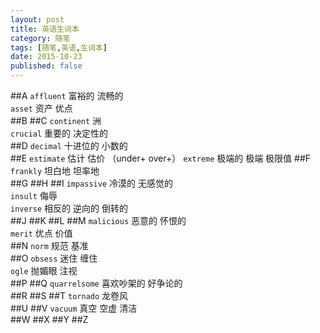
 ```yaml
---
layout: post
title: 英语生词本
category: 随笔
tags: [随笔,英语,生词本]
date: 2015-10-23
published: false
---
```

##A
`affluent` 富裕的 流畅的  
`asset` 资产 优点  
##B
##C
`continent` 洲  
`crucial` 重要的 决定性的  
##D
`decimal` 十进位的 小数的  
##E
`estimate` 估计 估价  （under+ over+）
`extreme` 极端的 极端 极限值
##F
`frankly` 坦白地 坦率地  
##G
##H
##I
`impassive` 冷漠的 无感觉的  
`insult` 侮辱  
`inverse` 相反的 逆向的 倒转的  
##J
##K
##L
##M
`malicious` 恶意的 怀恨的  
`merit` 优点 价值  
##N
`norm` 规范 基准  
##O
`obsess` 迷住 缠住  
`ogle` 抛媚眼 注视  
##P
##Q
`quarrelsome` 喜欢吵架的 好争论的  
##R
##S
##T
`tornado` 龙卷风  
##U
##V
`vacuum` 真空 空虚 清洁  
##W
##X
##Y
##Z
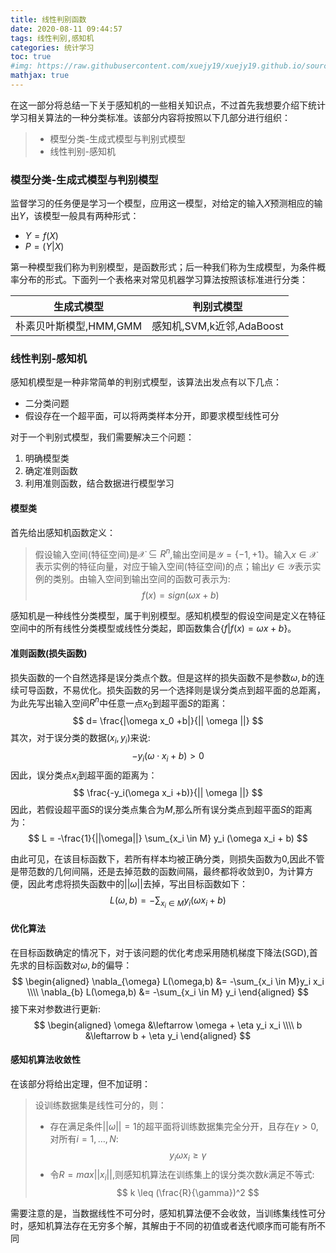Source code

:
 ```yaml
---
title: 线性判别函数
date: 2020-08-11 09:44:57
tags: 线性判别,感知机
categories: 统计学习
toc: true
#img: https://raw.githubusercontent.com/xuejy19/xuejy19.github.io/source/thumbnail/perceptron.png
mathjax: true
---
```

在这一部分将总结一下关于感知机的一些相关知识点，不过首先我想要介绍下统计学习相关算法的一种分类标准。该部分内容将按照以下几部分进行组织：
> - 模型分类-生成式模型与判别式模型
> - 线性判别-感知机

<!--more-->
### 模型分类-生成式模型与判别模型
监督学习的任务便是学习一个模型，应用这一模型，对给定的输入$X$预测相应的输出$Y$，该模型一般具有两种形式：
- $Y = f(X)$
- $P = (Y|X)$

第一种模型我们称为判别模型，是函数形式；后一种我们称为生成模型，为条件概率分布的形式。下面列一个表格来对常见机器学习算法按照该标准进行分类：

|  生成式模型   | 判别式模型  |
|  ----  | ----  |
| 朴素贝叶斯模型,HMM,GMM  | 感知机,SVM,k近邻,AdaBoost |

### 线性判别-感知机
感知机模型是一种非常简单的判别式模型，该算法出发点有以下几点：
- 二分类问题
- 假设存在一个超平面，可以将两类样本分开，即要求模型线性可分

对于一个判别式模型，我们需要解决三个问题：
1. 明确模型类
2. 确定准则函数
3. 利用准则函数，结合数据进行模型学习

#### 模型类
首先给出感知机函数定义：
> 假设输入空间(特征空间)是$\mathcal{X} \subseteq R^n$,输出空间是$\mathcal{Y} = \{-1,+1\}$。输入$x\in \mathcal{X}$表示实例的特征向量，对应于输入空间(特征空间)的点；输出$y \in \mathcal{Y}$表示实例的类别。由输入空间到输出空间的函数可表示为:
$$
    f(x) = sign(\omega x+ b)
$$

感知机是一种线性分类模型，属于判别模型。感知机模型的假设空间是定义在特征空间中的所有线性分类模型或线性分类起，即函数集合$\{ f|f(x) = \omega x + b\}$。

#### 准则函数(损失函数)
损失函数的一个自然选择是误分类点个数。但是这样的损失函数不是参数$\omega,b$的连续可导函数，不易优化。损失函数的另一个选择则是误分类点到超平面的总距离，为此先写出输入空间$R^n$中任意一点$x_0$到超平面$S$的距离：
$$
    d= \frac{|\omega x_0 +b|}{|| \omega ||}
$$
其次，对于误分类的数据$(x_i,y_i)$来说:
$$
    -y_i(\omega \cdot x_i + b) >0 
$$
因此，误分类点$x_i$到超平面的距离为：
$$
    \frac{-y_i(\omega x_i +b)}{|| \omega ||}
$$
因此，若假设超平面$S$的误分类点集合为$M$,那么所有误分类点到超平面$S$的距离为：
$$
    L = -\frac{1}{||\omega||} \sum_{x_i \in M} y_i (\omega x_i + b)
$$

由此可见，在该目标函数下，若所有样本均被正确分类，则损失函数为0,因此不管是带范数的几何间隔，还是去掉范数的函数间隔，最终都将收敛到0，为计算方便，因此考虑将损失函数中的$||\omega||$去掉，写出目标函数如下：
$$
    L(\omega,b) = -\sum_{x_i \in M} y_i (\omega x_i + b)
$$

#### 优化算法

在目标函数确定的情况下，对于该问题的优化考虑采用随机梯度下降法(SGD),首先求的目标函数对$\omega, b$的偏导：
$$
    \begin{aligned}
        \nabla_{\omega} L(\omega,b) &= -\sum_{x_i \in M}y_i x_i \\\\
        \nabla_{b} L(\omega,b) &= -\sum_{x_i \in M} y_i
    \end{aligned}
$$
接下来对参数进行更新:
$$
    \begin{aligned}
         \omega &\leftarrow \omega + \eta y_i x_i  \\\\
         b &\leftarrow b + \eta y_i
    \end{aligned} 
$$

#### 感知机算法收敛性
在该部分将给出定理，但不加证明：
> 设训练数据集是线性可分的，则：
> - 存在满足条件$||\omega|| = 1$的超平面将训练数据集完全分开，且存在$\gamma >0$,对所有$i=1,\dots,N$:
$$
    y_i\omega x_i \geq \gamma
$$
> - 令$R = max ||x_i||$,则感知机算法在训练集上的误分类次数$k$满足不等式:
$$
    k \leq (\frac{R}{\gamma})^2
$$

需要注意的是，当数据线性不可分时，感知机算法便不会收敛，当训练集线性可分时，感知机算法存在无穷多个解，其解由于不同的初值或者迭代顺序而可能有所不同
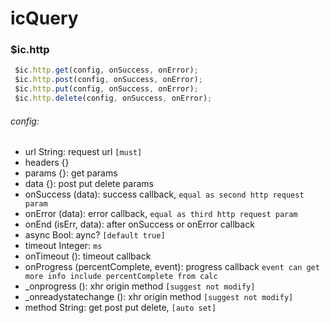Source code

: # icQuery

### $ic.http
```javascript
 $ic.http.get(config, onSuccess, onError);
 $ic.http.post(config, onSuccess, onError);
 $ic.http.put(config, onSuccess, onError);
 $ic.http.delete(config, onSuccess, onError);
```


###### config:
- url String: request url  `[must]`
- headers {}
- params {}: get params 
- data {}: post put delete params
- onSuccess (data): success callback, `equal as second http request param`
- onError (data):  error callback, `equal as third http request param`
- onEnd (isErr, data): after onSuccess or onError callback
- async Bool:  aync?  `[default true]`
- timeout Integer: `ms`
- onTimeout (): timeout callback
- onProgress (percentComplete, event): progress callback `event can get more info include percentComplete from calc`
- _onprogress (): xhr origin method `[suggest not modify]`
- _onreadystatechange (): xhr origin method `[suggest not modify]`
- method String: get post put delete, `[auto set]` 
 

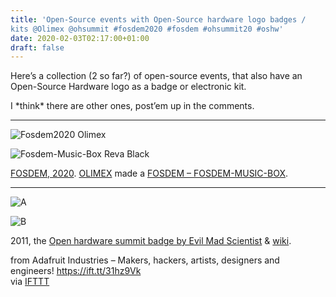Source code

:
 ```yaml
---
title: 'Open-Source events with Open-Source hardware logo badges /
kits @Olimex @ohsummit #fosdem2020 #fosdem #ohsummit20 #oshw'
date: 2020-02-03T02:17:00+01:00
draft: false
---
```


Here’s a collection (2 so far?) of open-source events, that also have an Open-Source Hardware logo as a badge or electronic kit.

I \*think\* there are other ones, post’em up in the comments.

* * *

![Fosdem2020 Olimex](https://cdn-blog.adafruit.com/uploads/2020/02/fosdem2020_olimex.jpg)

![Fosdem-Music-Box Reva Black](https://cdn-blog.adafruit.com/uploads/2020/02/fosdem-music-box_reva_black.jpg)

[FOSDEM, 2020](https://fosdem.org/2020/). [OLIMEX](https://olimex.wordpress.com/2020/01/29/fosdem-2020-bruxelles-1-2-of-february-oshw-room-and-soldering-workshops/) made a [FOSDEM – FOSDEM-MUSIC-BOX](https://www.olimex.com/Products/Soldering-Kits/FOSDEM-MUSIC-BOX/open-source-hardware).

* * *

![A](https://cdn-blog.adafruit.com/uploads/2020/02/A.jpg)

![B](https://cdn-blog.adafruit.com/uploads/2020/02/B.jpg)

2011, the [Open hardware summit badge by Evil Mad Scientist](https://www.evilmadscientist.com/2011/open-hardware-summit-badge/) & [wiki](https://wiki.evilmadscientist.com/OHS2011).

  
  
from Adafruit Industries – Makers, hackers, artists, designers and engineers! https://ift.tt/31hz9Vk  
via [IFTTT](https://ifttt.com/?ref=da&site=blogger)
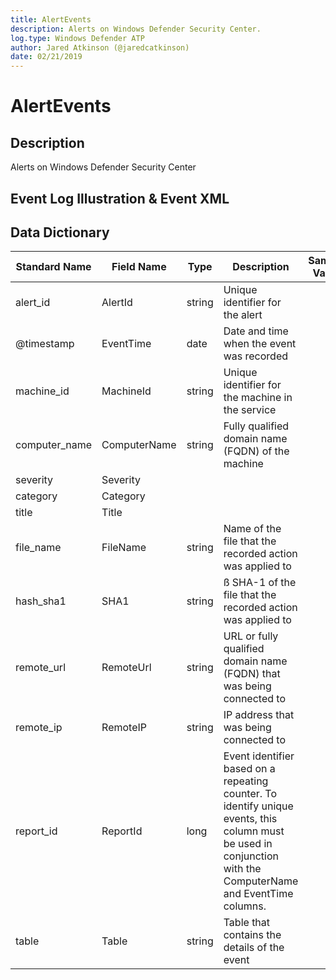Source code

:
 ```yaml
---
title: AlertEvents
description: Alerts on Windows Defender Security Center.
log.type: Windows Defender ATP
author: Jared Atkinson (@jaredcatkinson)
date: 02/21/2019
---
```


# AlertEvents

## Description
Alerts on Windows Defender Security Center

## Event Log Illustration & Event XML

## Data Dictionary
|	Standard Name	|	Field Name	|	Type	|	Description	|	Sample Value	|
|	-------------	|	----------	|	----	|	-----------	|	------------	|
|	alert_id	|	AlertId	|	string	|	Unique identifier for the alert	|		|
|	@timestamp	|	EventTime	|	date	|	Date and time when the event was recorded	|		|
|	machine_id	|	MachineId	|	string	|	Unique identifier for the machine in the service	|		|
|	computer_name	|	ComputerName	|	string	|	Fully qualified domain name (FQDN) of the machine	|		|
|	severity	|	Severity	|		|		|		|
|	category	|	Category	|		|		|		|
|	title	|	Title	|		|		|		|
|	file_name	|	FileName	|	string	|	Name of the file that the recorded action was applied to	|		|
|	hash_sha1	|	SHA1	|	string	|ß	SHA-1 of the file that the recorded action was applied to	|		|
|	remote_url	|	RemoteUrl	|	string	|	URL or fully qualified domain name (FQDN) that was being connected to	|		|
|	remote_ip	|	RemoteIP	|	string	|	IP address that was being connected to	|		|
|	report_id	|	ReportId	|	long	|	Event identifier based on a repeating counter. To identify unique events, this column must be used in conjunction with the ComputerName and EventTime columns.	|		|
|	table	|	Table	|	string	|	Table that contains the details of the event	|		|
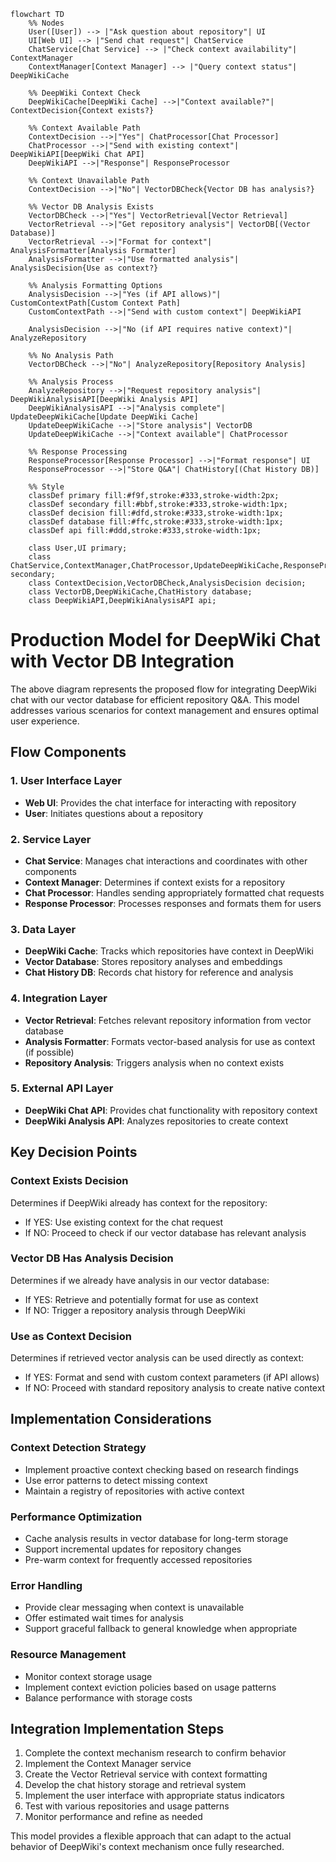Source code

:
 ```mermaid
flowchart TD
    %% Nodes
    User([User]) --> |"Ask question about repository"| UI
    UI[Web UI] --> |"Send chat request"| ChatService
    ChatService[Chat Service] --> |"Check context availability"| ContextManager
    ContextManager[Context Manager] --> |"Query context status"| DeepWikiCache
    
    %% DeepWiki Context Check
    DeepWikiCache[DeepWiki Cache] -->|"Context available?"| ContextDecision{Context exists?}
    
    %% Context Available Path
    ContextDecision -->|"Yes"| ChatProcessor[Chat Processor]
    ChatProcessor -->|"Send with existing context"| DeepWikiAPI[DeepWiki Chat API]
    DeepWikiAPI -->|"Response"| ResponseProcessor
    
    %% Context Unavailable Path
    ContextDecision -->|"No"| VectorDBCheck{Vector DB has analysis?}
    
    %% Vector DB Analysis Exists
    VectorDBCheck -->|"Yes"| VectorRetrieval[Vector Retrieval]
    VectorRetrieval -->|"Get repository analysis"| VectorDB[(Vector Database)]
    VectorRetrieval -->|"Format for context"| AnalysisFormatter[Analysis Formatter]
    AnalysisFormatter -->|"Use formatted analysis"| AnalysisDecision{Use as context?}
    
    %% Analysis Formatting Options
    AnalysisDecision -->|"Yes (if API allows)"| CustomContextPath[Custom Context Path]
    CustomContextPath -->|"Send with custom context"| DeepWikiAPI
    
    AnalysisDecision -->|"No (if API requires native context)"| AnalyzeRepository
    
    %% No Analysis Path
    VectorDBCheck -->|"No"| AnalyzeRepository[Repository Analysis]
    
    %% Analysis Process
    AnalyzeRepository -->|"Request repository analysis"| DeepWikiAnalysisAPI[DeepWiki Analysis API]
    DeepWikiAnalysisAPI -->|"Analysis complete"| UpdateDeepWikiCache[Update DeepWiki Cache]
    UpdateDeepWikiCache -->|"Store analysis"| VectorDB
    UpdateDeepWikiCache -->|"Context available"| ChatProcessor
    
    %% Response Processing
    ResponseProcessor[Response Processor] -->|"Format response"| UI
    ResponseProcessor -->|"Store Q&A"| ChatHistory[(Chat History DB)]
    
    %% Style
    classDef primary fill:#f9f,stroke:#333,stroke-width:2px;
    classDef secondary fill:#bbf,stroke:#333,stroke-width:1px;
    classDef decision fill:#dfd,stroke:#333,stroke-width:1px;
    classDef database fill:#ffc,stroke:#333,stroke-width:1px;
    classDef api fill:#ddd,stroke:#333,stroke-width:1px;
    
    class User,UI primary;
    class ChatService,ContextManager,ChatProcessor,UpdateDeepWikiCache,ResponseProcessor,AnalysisFormatter,VectorRetrieval secondary;
    class ContextDecision,VectorDBCheck,AnalysisDecision decision;
    class VectorDB,DeepWikiCache,ChatHistory database;
    class DeepWikiAPI,DeepWikiAnalysisAPI api;
```

# Production Model for DeepWiki Chat with Vector DB Integration

The above diagram represents the proposed flow for integrating DeepWiki chat with our vector database for efficient repository Q&A. This model addresses various scenarios for context management and ensures optimal user experience.

## Flow Components

### 1. User Interface Layer
- **Web UI**: Provides the chat interface for interacting with repository
- **User**: Initiates questions about a repository

### 2. Service Layer
- **Chat Service**: Manages chat interactions and coordinates with other components
- **Context Manager**: Determines if context exists for a repository
- **Chat Processor**: Handles sending appropriately formatted chat requests
- **Response Processor**: Processes responses and formats them for users

### 3. Data Layer
- **DeepWiki Cache**: Tracks which repositories have context in DeepWiki
- **Vector Database**: Stores repository analyses and embeddings
- **Chat History DB**: Records chat history for reference and analysis

### 4. Integration Layer
- **Vector Retrieval**: Fetches relevant repository information from vector database
- **Analysis Formatter**: Formats vector-based analysis for use as context (if possible)
- **Repository Analysis**: Triggers analysis when no context exists

### 5. External API Layer
- **DeepWiki Chat API**: Provides chat functionality with repository context
- **DeepWiki Analysis API**: Analyzes repositories to create context

## Key Decision Points

### Context Exists Decision
Determines if DeepWiki already has context for the repository:
- If YES: Use existing context for the chat request
- If NO: Proceed to check if our vector database has relevant analysis

### Vector DB Has Analysis Decision
Determines if we already have analysis in our vector database:
- If YES: Retrieve and potentially format for use as context
- If NO: Trigger a repository analysis through DeepWiki

### Use as Context Decision
Determines if retrieved vector analysis can be used directly as context:
- If YES: Format and send with custom context parameters (if API allows)
- If NO: Proceed with standard repository analysis to create native context

## Implementation Considerations

### Context Detection Strategy
- Implement proactive context checking based on research findings
- Use error patterns to detect missing context
- Maintain a registry of repositories with active context

### Performance Optimization
- Cache analysis results in vector database for long-term storage
- Support incremental updates for repository changes
- Pre-warm context for frequently accessed repositories

### Error Handling
- Provide clear messaging when context is unavailable
- Offer estimated wait times for analysis
- Support graceful fallback to general knowledge when appropriate

### Resource Management
- Monitor context storage usage
- Implement context eviction policies based on usage patterns
- Balance performance with storage costs

## Integration Implementation Steps

1. Complete the context mechanism research to confirm behavior
2. Implement the Context Manager service
3. Create the Vector Retrieval service with context formatting
4. Develop the chat history storage and retrieval system
5. Implement the user interface with appropriate status indicators
6. Test with various repositories and usage patterns
7. Monitor performance and refine as needed

This model provides a flexible approach that can adapt to the actual behavior of DeepWiki's context mechanism once fully researched.
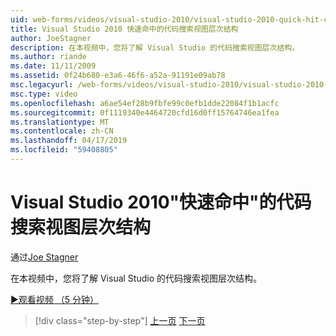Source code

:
 ```yaml
---
uid: web-forms/videos/visual-studio-2010/visual-studio-2010-quick-hit-code-search-view-hierarchy
title: Visual Studio 2010 快速命中的代码搜索视图层次结构
author: JoeStagner
description: 在本视频中，您将了解 Visual Studio 的代码搜索视图层次结构。
ms.author: riande
ms.date: 11/11/2009
ms.assetid: 0f24b680-e3a6-46f6-a52a-91191e09ab78
msc.legacyurl: /web-forms/videos/visual-studio-2010/visual-studio-2010-quick-hit-code-search-view-hierarchy
msc.type: video
ms.openlocfilehash: a6ae54ef28b9fbfe99c0efb1dde22084f1b1acfc
ms.sourcegitcommit: 0f1119340e4464720cfd16d0ff15764746ea1fea
ms.translationtype: MT
ms.contentlocale: zh-CN
ms.lasthandoff: 04/17/2019
ms.locfileid: "59408805"
---
```

# <a name="visual-studio-2010-quick-hit---code-search-view-hierarchy"></a>Visual Studio 2010"快速命中"的代码搜索视图层次结构

通过[Joe Stagner](https://github.com/JoeStagner)

在本视频中，您将了解 Visual Studio 的代码搜索视图层次结构。

[&#9654;观看视频 （5 分钟）](https://channel9.msdn.com/Blogs/ASP-NET-Site-Videos/visual-studio-2010-quick-hit-code-search-view-hierarchy)

> [!div class="step-by-step"]
> [上一页](visual-studio-2010-quick-hit-code-optimized-profile.md)
> [下一页](visual-studio-2010-quick-hit-intellisense-smart-lists.md)
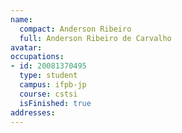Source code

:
 ```yaml
---
name:
  compact: Anderson Ribeiro
  full: Anderson Ribeiro de Carvalho
avatar:
occupations:
- id: 20081370495
  type: student
  campus: ifpb-jp
  course: cstsi
  isFinished: true
addresses:
---
```

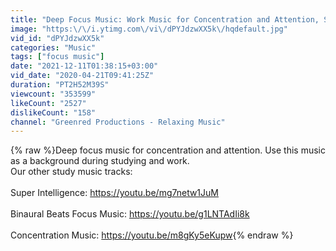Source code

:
 ```yaml
---
title: "Deep Focus Music: Work Music for Concentration and Attention, Study Music"
image: "https:\/\/i.ytimg.com\/vi\/dPYJdzwXX5k\/hqdefault.jpg"
vid_id: "dPYJdzwXX5k"
categories: "Music"
tags: ["focus music"]
date: "2021-12-11T01:38:15+03:00"
vid_date: "2020-04-21T09:41:25Z"
duration: "PT2H52M39S"
viewcount: "353599"
likeCount: "2527"
dislikeCount: "158"
channel: "Greenred Productions - Relaxing Music"
---
```

{% raw %}Deep focus music for concentration and attention. Use this music as a background during studying and work.<br />Our other study music tracks:<br /><br />Super Intelligence: <a rel="nofollow" target="blank" href="https://youtu.be/mg7netw1JuM">https://youtu.be/mg7netw1JuM</a><br /><br />Binaural Beats Focus Music: <a rel="nofollow" target="blank" href="https://youtu.be/g1LNTAdIi8k">https://youtu.be/g1LNTAdIi8k</a><br /><br />Concentration Music: <a rel="nofollow" target="blank" href="https://youtu.be/m8gKy5eKupw">https://youtu.be/m8gKy5eKupw</a>{% endraw %}
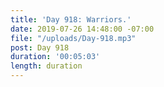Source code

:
 ```yaml
---
title: 'Day 918: Warriors.'
date: 2019-07-26 14:48:00 -07:00
file: "/uploads/Day-918.mp3"
post: Day 918
duration: '00:05:03'
length: duration
---
```


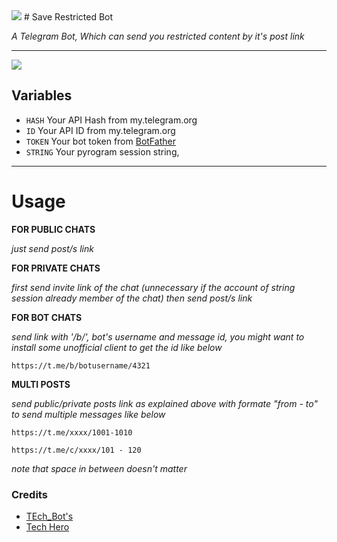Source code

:<img src="https://user-images.githubusercontent.com/73097560/115834477-dbab4500-a447-11eb-908a-139a6edaec5c.gif">
    # Save Restricted Bot


*A Telegram Bot, Which can send you restricted content by it's post link*

---
<img src="https://user-images.githubusercontent.com/73097560/115834477-dbab4500-a447-11eb-908a-139a6edaec5c.gif">

## Variables

- `HASH` Your API Hash from my.telegram.org
- `ID` Your API ID from my.telegram.org
- `TOKEN` Your bot token from [BotFather](https://telegram.me/BotFather)
- `STRING` Your pyrogram session string, 

---

# Usage

__FOR PUBLIC CHATS__

_just send post/s link_


__FOR PRIVATE CHATS__

_first send invite link of the chat (unnecessary if the account of string session already member of the chat)
then send post/s link_


__FOR BOT CHATS__

_send link with '/b/', bot's username and message id, you might want to install some unofficial client to get the id like below_

```
https://t.me/b/botusername/4321
```

__MULTI POSTS__

_send public/private posts link as explained above with formate "from - to" to send multiple messages like below_


```
https://t.me/xxxx/1001-1010

https://t.me/c/xxxx/101 - 120
```

_note that space in between doesn't matter_

### Credits

- [TEch_Bot's](https://t.me/bots_repo)
- [Tech Hero](https://telegram.dog/hero_botss)
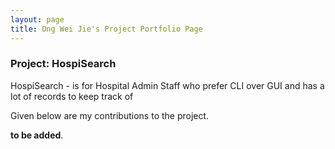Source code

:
 ```yaml
---
layout: page
title: Ong Wei Jie's Project Portfolio Page
---
```


### Project: HospiSearch

HospiSearch - is for Hospital Admin Staff who prefer CLI over GUI and has a lot of records to keep track of

Given below are my contributions to the project.

**to be added**.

● Prompt
Take the line above containing "## Flow Components", the line containing "- **Chat Service**: Manages", and all lines in between, and copy them exactly without anything else.

● Reply to the exercise
## Flow Components

### 1. User Interface Layer
- **Web UI**: Provides the chat interface for interacting with repository
- **User**: Initiates questions about a repository

### 2. Service Layer
- **Chat Service**: Manages chat interactions and coordinates with other components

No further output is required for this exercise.